Records contained in a dataset

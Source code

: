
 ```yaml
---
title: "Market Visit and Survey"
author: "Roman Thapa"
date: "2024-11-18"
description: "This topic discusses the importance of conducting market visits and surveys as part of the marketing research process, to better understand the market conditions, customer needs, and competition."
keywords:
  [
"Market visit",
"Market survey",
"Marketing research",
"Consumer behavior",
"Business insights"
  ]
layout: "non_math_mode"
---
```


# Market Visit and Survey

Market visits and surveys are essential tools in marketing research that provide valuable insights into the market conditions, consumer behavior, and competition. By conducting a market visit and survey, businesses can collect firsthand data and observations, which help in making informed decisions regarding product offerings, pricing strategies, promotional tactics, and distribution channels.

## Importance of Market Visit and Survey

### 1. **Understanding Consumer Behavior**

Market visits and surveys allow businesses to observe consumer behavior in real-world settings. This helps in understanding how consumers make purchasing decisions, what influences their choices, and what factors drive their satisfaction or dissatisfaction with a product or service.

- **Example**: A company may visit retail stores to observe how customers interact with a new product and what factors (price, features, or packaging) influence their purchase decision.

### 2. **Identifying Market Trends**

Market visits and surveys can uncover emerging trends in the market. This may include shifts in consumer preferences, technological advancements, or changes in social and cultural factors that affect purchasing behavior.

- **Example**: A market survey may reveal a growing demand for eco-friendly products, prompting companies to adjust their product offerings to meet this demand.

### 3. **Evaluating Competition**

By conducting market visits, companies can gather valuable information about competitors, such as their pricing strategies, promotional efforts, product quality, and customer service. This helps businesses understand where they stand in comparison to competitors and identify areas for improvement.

Directions:
How many of the lines in the data above carry the word "surveys"? Say the number and nothing else.

Answer to this problem:
4